Evidence cited in the Dietary Guidelines shows that more than half the added sugars in the American diet come from a handful of foods: sugar-sweetened soft drinks, energy drinks, and sports drinks (37.5 percent); fruit drinks (10.5 percent); candy (6.1 percent); and sugars and honey (3.5 percent). Unlike other food components that contribute excess calories, these products contribute to intake of calories but provide no essential nutrients. Thus the Dietary Guidelines strongly recommend reducing consumption of calories from added sugars.

KEY RECOMMENDATIONS IN THE 2010 GUIDELINES

Balancing Calories to Manage Weight

•   Prevent and/or reduce overweight and obesity through improved eating and physical activity behaviors.

•   Control total calorie intake to manage body weight. For people who are overweight or obese, this will mean consuming fewer calories from foods and beverages.

•   Increase physical activity and reduce time spent in sedentary behaviors.

•   Maintain appropriate calorie balance during each stage of life—childhood, adolescence, adulthood, pregnancy and breastfeeding, and older age.

Foods and Food Components to Reduce

•   Reduce daily sodium intake to less than 2,300 milligrams (mg), and further reduce intake to 1,500 mg among persons who are 51 and older and those of any age who are African American or have hypertension, diabetes, or chronic kidney disease. The 1,500 mg recommendation applies to about half of the U.S. population, including children and the majority of adults.

•   Consume less than 10 percent of calories from saturated fatty acids by replacing them with monounsaturated and polyunsaturated fatty acids.

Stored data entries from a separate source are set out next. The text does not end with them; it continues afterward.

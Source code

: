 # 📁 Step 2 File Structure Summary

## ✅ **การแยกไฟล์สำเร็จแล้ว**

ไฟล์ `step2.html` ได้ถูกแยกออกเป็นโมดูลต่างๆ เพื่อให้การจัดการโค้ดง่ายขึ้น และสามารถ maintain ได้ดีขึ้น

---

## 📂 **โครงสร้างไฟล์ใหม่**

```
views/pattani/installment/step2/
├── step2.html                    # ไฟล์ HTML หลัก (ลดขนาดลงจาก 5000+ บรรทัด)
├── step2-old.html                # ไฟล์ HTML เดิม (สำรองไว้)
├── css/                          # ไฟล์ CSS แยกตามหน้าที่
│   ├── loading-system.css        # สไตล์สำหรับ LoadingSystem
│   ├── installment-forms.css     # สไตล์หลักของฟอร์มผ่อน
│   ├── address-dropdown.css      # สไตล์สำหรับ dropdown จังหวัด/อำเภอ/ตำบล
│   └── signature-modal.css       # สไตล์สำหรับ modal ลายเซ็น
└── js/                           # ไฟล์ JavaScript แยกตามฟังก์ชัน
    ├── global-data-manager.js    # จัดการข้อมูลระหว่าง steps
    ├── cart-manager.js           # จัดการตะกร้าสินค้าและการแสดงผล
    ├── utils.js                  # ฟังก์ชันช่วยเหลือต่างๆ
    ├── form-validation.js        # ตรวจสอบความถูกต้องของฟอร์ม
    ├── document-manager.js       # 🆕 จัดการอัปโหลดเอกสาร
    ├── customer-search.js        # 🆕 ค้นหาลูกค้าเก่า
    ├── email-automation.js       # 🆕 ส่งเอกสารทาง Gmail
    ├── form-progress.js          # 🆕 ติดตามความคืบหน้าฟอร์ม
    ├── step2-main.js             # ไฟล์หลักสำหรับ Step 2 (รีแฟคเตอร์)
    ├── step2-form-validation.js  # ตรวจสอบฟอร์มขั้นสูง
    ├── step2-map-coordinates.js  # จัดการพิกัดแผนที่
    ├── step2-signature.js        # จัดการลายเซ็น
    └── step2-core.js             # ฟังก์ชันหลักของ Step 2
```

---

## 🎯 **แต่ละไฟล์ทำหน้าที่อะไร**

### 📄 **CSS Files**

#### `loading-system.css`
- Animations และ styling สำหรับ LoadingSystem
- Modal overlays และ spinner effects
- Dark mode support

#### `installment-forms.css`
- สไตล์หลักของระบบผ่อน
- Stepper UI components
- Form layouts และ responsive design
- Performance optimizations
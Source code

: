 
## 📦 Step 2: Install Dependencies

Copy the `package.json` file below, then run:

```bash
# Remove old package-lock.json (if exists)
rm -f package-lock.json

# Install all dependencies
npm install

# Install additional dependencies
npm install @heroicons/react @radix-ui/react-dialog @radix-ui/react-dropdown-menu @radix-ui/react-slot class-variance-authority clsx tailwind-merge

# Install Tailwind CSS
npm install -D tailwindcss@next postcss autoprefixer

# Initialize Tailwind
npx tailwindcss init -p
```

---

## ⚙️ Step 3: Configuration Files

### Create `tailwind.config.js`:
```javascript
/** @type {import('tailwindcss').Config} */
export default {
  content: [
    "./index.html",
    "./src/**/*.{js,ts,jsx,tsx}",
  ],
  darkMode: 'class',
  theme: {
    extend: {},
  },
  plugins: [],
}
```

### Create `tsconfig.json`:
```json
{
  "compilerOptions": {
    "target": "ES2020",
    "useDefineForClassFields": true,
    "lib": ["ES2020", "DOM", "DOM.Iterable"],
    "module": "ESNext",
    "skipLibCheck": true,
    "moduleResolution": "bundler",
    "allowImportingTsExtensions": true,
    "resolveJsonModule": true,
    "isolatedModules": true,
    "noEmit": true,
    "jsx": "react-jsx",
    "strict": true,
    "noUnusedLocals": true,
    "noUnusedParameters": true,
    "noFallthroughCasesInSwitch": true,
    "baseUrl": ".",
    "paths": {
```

•   Consume less than 300 mg per day of dietary cholesterol.

•   Keep trans fatty acid consumption as low as possible by limiting foods that contain synthetic sources of trans fats, such as partially hydrogenated oils, and by limiting other solid fats.

•   Reduce intake of calories from solid fats and added sugars.

•   Limit the consumption of foods that contain refined grains, especially refined-grain foods that contain solid fats, added sugars, and sodium.